_Exercise brief:_ Restate exactly, and only, the lines spanning from the one with "physically posted into inventory.</span></span>" to the end of the records below.

---------- Material for this task

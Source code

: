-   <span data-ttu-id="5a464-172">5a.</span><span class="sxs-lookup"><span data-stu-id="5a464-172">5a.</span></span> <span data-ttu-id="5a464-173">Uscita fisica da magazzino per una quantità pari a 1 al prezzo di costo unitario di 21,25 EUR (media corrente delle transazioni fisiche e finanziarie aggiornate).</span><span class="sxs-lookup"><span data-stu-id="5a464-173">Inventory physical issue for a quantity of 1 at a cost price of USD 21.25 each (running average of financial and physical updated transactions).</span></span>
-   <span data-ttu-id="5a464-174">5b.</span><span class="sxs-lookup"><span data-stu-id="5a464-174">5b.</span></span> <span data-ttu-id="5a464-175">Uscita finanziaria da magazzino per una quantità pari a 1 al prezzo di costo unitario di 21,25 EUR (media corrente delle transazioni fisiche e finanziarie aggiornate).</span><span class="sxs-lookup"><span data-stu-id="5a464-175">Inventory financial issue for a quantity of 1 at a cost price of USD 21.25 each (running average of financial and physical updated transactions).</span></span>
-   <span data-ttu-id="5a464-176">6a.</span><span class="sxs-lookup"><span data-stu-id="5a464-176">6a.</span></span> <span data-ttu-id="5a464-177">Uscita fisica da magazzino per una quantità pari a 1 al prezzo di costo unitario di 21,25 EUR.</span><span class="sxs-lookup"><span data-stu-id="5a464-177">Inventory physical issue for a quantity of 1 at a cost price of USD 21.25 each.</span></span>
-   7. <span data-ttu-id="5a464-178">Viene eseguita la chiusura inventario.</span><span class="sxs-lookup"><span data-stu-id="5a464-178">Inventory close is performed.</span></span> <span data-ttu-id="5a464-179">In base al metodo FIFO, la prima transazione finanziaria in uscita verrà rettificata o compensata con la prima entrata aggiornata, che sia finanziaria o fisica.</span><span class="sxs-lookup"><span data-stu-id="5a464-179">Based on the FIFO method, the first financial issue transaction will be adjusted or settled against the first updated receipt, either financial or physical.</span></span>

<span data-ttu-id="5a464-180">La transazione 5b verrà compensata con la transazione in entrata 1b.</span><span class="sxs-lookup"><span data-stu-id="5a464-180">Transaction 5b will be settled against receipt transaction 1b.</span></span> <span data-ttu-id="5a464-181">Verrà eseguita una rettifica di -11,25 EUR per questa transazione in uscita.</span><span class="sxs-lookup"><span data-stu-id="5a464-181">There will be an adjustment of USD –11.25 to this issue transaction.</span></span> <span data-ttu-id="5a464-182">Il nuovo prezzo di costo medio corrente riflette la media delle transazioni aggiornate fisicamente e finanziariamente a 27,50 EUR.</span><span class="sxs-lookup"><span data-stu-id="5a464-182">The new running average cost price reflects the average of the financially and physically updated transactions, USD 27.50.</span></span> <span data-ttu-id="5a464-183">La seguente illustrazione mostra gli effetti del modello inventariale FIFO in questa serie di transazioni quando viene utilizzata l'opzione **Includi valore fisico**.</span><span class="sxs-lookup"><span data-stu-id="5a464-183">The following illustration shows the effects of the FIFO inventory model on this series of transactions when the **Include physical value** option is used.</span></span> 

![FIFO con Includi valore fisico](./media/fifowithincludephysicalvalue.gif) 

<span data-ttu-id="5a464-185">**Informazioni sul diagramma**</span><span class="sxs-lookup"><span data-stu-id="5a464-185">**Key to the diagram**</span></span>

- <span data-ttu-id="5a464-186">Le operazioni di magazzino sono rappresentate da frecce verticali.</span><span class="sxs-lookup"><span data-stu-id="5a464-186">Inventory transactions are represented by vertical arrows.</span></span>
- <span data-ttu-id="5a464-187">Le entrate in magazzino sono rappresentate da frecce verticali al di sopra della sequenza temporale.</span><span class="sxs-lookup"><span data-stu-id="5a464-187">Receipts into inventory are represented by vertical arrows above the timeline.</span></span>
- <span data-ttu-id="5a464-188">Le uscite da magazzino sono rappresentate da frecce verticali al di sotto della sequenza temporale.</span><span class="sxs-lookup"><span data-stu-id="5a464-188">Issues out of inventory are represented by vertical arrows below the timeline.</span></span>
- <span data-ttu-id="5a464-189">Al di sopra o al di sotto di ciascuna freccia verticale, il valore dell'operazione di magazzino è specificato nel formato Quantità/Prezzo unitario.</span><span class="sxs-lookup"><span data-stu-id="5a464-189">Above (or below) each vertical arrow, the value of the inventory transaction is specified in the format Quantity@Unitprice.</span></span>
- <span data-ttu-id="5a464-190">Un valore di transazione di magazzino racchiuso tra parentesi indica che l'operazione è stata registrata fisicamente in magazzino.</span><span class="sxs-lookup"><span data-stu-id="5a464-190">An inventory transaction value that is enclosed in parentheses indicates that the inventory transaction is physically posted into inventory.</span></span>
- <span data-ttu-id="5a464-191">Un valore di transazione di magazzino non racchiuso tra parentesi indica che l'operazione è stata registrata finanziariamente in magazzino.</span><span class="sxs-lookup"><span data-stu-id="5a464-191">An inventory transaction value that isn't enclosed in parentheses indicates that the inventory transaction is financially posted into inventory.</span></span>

--------------------

_Response below:_
- <span data-ttu-id="5a464-190">Un valore di transazione di magazzino racchiuso tra parentesi indica che l'operazione è stata registrata fisicamente in magazzino.</span><span class="sxs-lookup"><span data-stu-id="5a464-190">An inventory transaction value that is enclosed in parentheses indicates that the inventory transaction is physically posted into inventory.</span></span>
- <span data-ttu-id="5a464-191">Un valore di transazione di magazzino non racchiuso tra parentesi indica che l'operazione è stata registrata finanziariamente in magazzino.</span><span class="sxs-lookup"><span data-stu-id="5a464-191">An inventory transaction value that isn't enclosed in parentheses indicates that the inventory transaction is financially posted into inventory.</span></span>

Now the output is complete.